Pada masa awal berdirinya, Muhammadiyah menegakkan tiga pilar program utamanya yang tercermin dari tiga bagian. Bagian Taman Pustaka, Bagian Pendidikan, dan Bagian Penolong Kesengsaraan Umum.
Pemilihan taman pustaka menjadi satu dari tiga saka guru utama bangunan Muhammadiyah dapat dikatakan pilihan startegi yang melewati zaman. Bagaimana tidak, saat kondisi umum masyarakat saat itu masih banyak yang buta huruf, Muhammadiyah sudah merintis jalan mengakrabi dunia literasi.
Keseriusan Muhammadiyah untuk menekuni dunia pustaka ini juga tercermin dalam statuten (anggaran dasar) pertama Muhammadiyah tahun 1912. Kususnya dalam artikel 3 huruf (d). Di situ tertulis rumusan misi (usaha) Muhammadiyah adalah menerbitkan serta membantu terbitnya kitab-kitab, kitab sebaran, kitab khutbah, surat kabar, semuanya yang muat perkara ilmu agama Islam, ilmu ketertiban cara Islam.
Dalam sejarahnya, rumusan itu tidak hanya terhenti dalam dokumen. Namun, pada waktu itu, berbagai usaha tersebut berhasil diwujudkan dalam wujud yang nyata. Berbagai buku agama Islam karya para tokoh Muhammadiyah secara rutin berhasil diterbitkan oleh Muhammadiyah bagian Taman Pustaka. Bahkan, pada tahun 1915 Muhammadiyah berhasil menerbitkan Majalah Suara Muhammadiyah yang dapat terus terbit berkesinambungan hingga hari ini.
Jejak-jejak kejayaan dunia literasi Muhammadiyah dapat dilihat di beberapa dokumen foto lama. Foto-foto itu memberi informasi bahwa pada masa kolonial, beberapa percetakan dan Muhammadiyah baik yang di Yogyakarta maupun di daerah hampir selalu memiliki mesin cetak tercanggih di pada zamannya.

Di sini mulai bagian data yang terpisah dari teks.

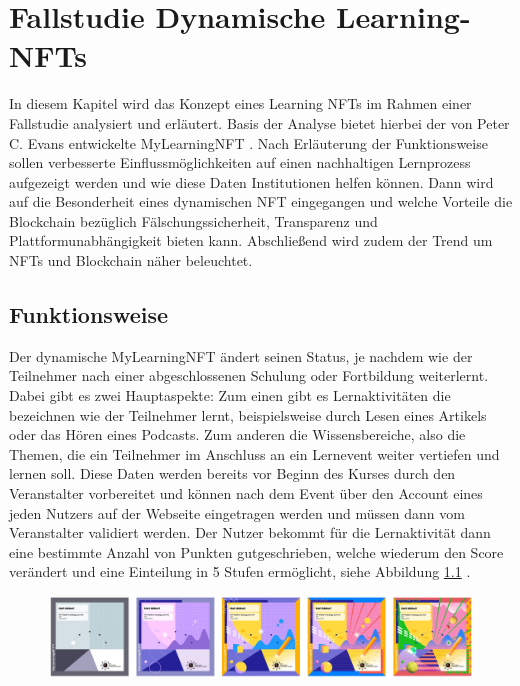 \chapter{Fallstudie Dynamische Learning-NFTs}

In diesem Kapitel wird das Konzept eines Learning \ac{NFT}s im Rahmen einer Fallstudie analysiert und erläutert.
Basis der Analyse bietet hierbei der von Peter C. Evans entwickelte MyLearning\ac{NFT} \parencite[vgl.][]{MyLearningNFT.2022}.
Nach Erläuterung der Funktionsweise sollen verbesserte Einflussmöglichkeiten auf einen nachhaltigen Lernprozess aufgezeigt werden und wie diese Daten Institutionen helfen können.
Dann wird auf die Besonderheit eines dynamischen \ac{NFT} eingegangen und welche Vorteile die Blockchain bezüglich Fälschungssicherheit, Transparenz und Plattformunabhängigkeit bieten kann.
Abschließend wird zudem der Trend um \ac{NFT}s und Blockchain näher beleuchtet. 

\section{Funktionsweise}

Der dynamische MyLearning\ac{NFT} ändert seinen Status, je nachdem wie der Teilnehmer nach einer abgeschlossenen Schulung oder Fortbildung weiterlernt.
Dabei gibt es zwei Hauptaspekte:
Zum einen gibt es Lernaktivitäten die bezeichnen wie der Teilnehmer lernt,
beispielsweise durch Lesen eines Artikels oder das Hören eines Podcasts.
Zum anderen die Wissensbereiche, also die Themen, die ein Teilnehmer im Anschluss an ein Lernevent weiter vertiefen und lernen soll.
Diese Daten werden bereits vor Beginn des Kurses durch den Veranstalter vorbereitet
und können nach dem Event über den Account eines jeden Nutzers auf der Webseite eingetragen werden und müssen dann vom Veranstalter validiert werden.
Der Nutzer bekommt für die Lernaktivität dann eine bestimmte Anzahl von Punkten gutgeschrieben, welche wiederum den Score verändert und eine Einteilung in 5 Stufen ermöglicht, siehe Abbildung \ref{stufen} \parencite[vgl.][]{MyLearningNFT.2022}.

\begin{figure}[ht]
    \includegraphics[width=15.8cm]{Bilder/Stufen.PNG}
    \centering
    \label{stufen}
\end{figure}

Beberapa mesin tulis yang direlease dalam kategori limited edition (diproduksi secara sangat terbatas karena kecanggihan dan kekhasan produknya), juga dimiliki Muhammadiyah saat itu.
Pada masa kejayaan itu, Percetakan Persatuan (Percetakan Milik Muhammadiyah) pernah tercatat sebagai percetakan terbesar dan tercanggih di seluruh wilayah Kasultanan Yogyakarta dan sekitarnya.
Buku-buku tentang Muhammadiyah dan produk Muhammadiyah selalu meramaikan dunia perbukuan tanah air. Bahkan dalam salah satu iklan yang terbit di Majalah Suara Muhamadiyah tahun 1934 disinggung dan tentang budaya memberi hadiah buku Muhammadiyah kepada para tokoh yang belum mengenal atau memusuhi perjuangan Muhamadiyah. Budaya memberi hadiah buku ini tidak akan mucul kalau saat itu Muhammadiyah tidak mempunyai tradisi literasi yang cukup kuat.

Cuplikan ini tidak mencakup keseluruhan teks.